● WORK REQUIRED
Using the data that follows, give the number of lines in which the word "used" occurs. Write only the number.

------------------------------------

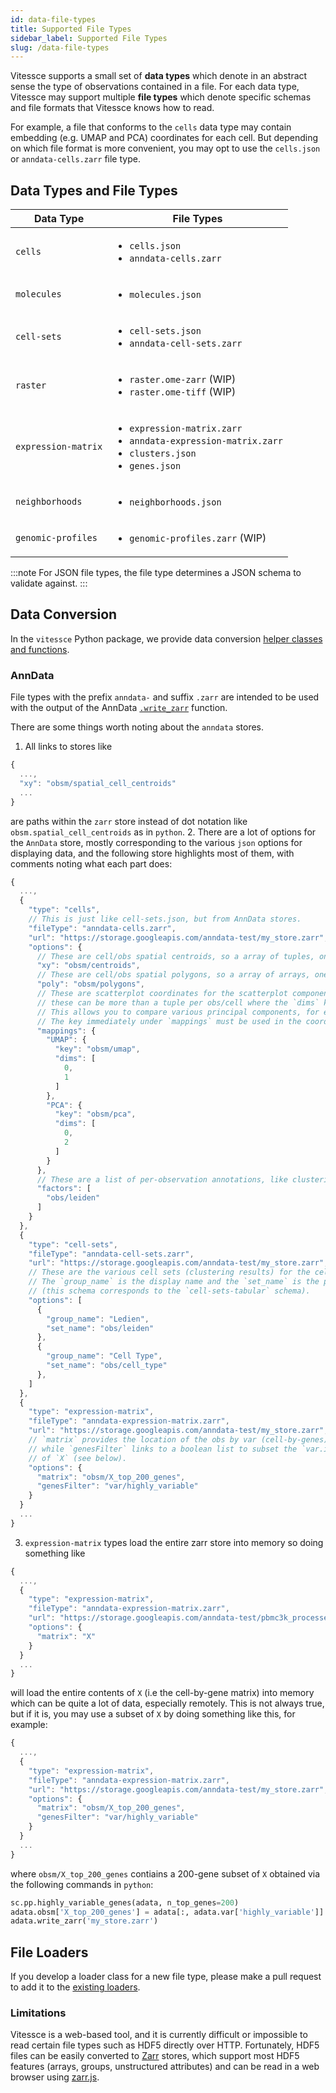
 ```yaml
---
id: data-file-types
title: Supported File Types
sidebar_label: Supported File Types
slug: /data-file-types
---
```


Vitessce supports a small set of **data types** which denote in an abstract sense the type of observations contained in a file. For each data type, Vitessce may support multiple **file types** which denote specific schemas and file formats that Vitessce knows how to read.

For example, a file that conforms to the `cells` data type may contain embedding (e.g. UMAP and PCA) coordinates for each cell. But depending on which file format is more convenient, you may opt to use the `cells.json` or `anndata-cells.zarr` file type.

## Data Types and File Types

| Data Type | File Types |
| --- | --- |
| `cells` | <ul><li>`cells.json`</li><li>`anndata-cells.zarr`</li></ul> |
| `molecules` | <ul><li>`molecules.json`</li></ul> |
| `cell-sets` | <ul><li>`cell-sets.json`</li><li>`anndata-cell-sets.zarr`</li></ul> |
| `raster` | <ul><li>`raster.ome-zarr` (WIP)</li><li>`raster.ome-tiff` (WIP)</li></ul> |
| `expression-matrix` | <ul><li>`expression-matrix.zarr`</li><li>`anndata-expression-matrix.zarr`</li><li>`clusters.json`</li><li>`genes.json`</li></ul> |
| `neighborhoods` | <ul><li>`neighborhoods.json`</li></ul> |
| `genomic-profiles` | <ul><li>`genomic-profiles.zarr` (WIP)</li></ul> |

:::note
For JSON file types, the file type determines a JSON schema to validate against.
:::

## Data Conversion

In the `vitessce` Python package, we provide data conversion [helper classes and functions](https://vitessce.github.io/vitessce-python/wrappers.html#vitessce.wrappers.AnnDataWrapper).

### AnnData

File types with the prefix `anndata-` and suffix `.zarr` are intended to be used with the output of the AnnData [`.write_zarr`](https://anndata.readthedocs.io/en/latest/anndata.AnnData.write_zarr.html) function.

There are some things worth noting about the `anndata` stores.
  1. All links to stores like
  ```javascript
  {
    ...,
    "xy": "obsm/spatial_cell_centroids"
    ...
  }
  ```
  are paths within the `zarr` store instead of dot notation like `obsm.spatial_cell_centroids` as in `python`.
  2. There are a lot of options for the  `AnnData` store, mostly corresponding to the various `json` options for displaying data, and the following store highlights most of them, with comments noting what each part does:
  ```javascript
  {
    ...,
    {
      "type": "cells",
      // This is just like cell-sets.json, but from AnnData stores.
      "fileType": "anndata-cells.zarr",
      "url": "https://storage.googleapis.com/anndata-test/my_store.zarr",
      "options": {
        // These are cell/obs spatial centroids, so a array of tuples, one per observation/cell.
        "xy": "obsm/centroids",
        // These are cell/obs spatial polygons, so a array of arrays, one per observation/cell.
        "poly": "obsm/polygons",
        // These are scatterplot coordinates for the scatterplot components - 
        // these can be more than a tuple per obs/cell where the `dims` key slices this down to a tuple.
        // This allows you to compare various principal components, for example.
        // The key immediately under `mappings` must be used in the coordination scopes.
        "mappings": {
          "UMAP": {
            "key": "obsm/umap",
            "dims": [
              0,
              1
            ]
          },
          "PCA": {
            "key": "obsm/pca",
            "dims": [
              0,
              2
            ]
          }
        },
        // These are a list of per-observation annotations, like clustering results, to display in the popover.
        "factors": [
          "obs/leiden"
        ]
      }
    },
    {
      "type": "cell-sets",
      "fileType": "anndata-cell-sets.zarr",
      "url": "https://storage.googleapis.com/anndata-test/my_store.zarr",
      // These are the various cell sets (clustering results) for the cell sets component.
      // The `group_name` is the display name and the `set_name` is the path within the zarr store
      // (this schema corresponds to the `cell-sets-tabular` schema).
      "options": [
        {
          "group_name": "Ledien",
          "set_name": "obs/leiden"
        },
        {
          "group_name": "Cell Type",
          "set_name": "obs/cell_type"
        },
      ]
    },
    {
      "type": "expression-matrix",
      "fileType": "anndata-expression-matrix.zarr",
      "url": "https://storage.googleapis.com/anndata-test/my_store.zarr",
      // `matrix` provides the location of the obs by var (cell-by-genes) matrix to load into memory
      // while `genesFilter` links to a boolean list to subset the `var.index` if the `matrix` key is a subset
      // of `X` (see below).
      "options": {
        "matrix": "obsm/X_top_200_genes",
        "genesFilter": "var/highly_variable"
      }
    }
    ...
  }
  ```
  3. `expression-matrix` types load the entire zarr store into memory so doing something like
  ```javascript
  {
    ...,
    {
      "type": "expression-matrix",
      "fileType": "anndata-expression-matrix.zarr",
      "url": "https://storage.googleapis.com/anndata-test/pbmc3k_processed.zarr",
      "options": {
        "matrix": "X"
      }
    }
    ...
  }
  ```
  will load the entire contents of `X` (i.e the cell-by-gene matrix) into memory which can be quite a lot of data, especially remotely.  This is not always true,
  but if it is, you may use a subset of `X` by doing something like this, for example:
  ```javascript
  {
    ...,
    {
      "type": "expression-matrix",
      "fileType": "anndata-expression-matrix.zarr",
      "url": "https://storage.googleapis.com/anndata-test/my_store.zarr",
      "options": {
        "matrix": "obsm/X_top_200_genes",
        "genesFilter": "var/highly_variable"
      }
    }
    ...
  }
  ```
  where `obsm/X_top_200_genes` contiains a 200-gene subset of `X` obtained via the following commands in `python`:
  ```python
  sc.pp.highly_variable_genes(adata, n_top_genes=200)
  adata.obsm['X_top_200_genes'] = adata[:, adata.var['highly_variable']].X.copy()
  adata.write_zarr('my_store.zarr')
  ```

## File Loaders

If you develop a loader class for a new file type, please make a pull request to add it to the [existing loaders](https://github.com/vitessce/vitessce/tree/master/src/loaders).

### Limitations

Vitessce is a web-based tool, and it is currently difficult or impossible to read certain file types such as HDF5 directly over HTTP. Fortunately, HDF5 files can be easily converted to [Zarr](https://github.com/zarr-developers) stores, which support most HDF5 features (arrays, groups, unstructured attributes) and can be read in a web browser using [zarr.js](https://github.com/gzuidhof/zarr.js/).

------------------------------------

● ANSWER TO THIS PROBLEM
2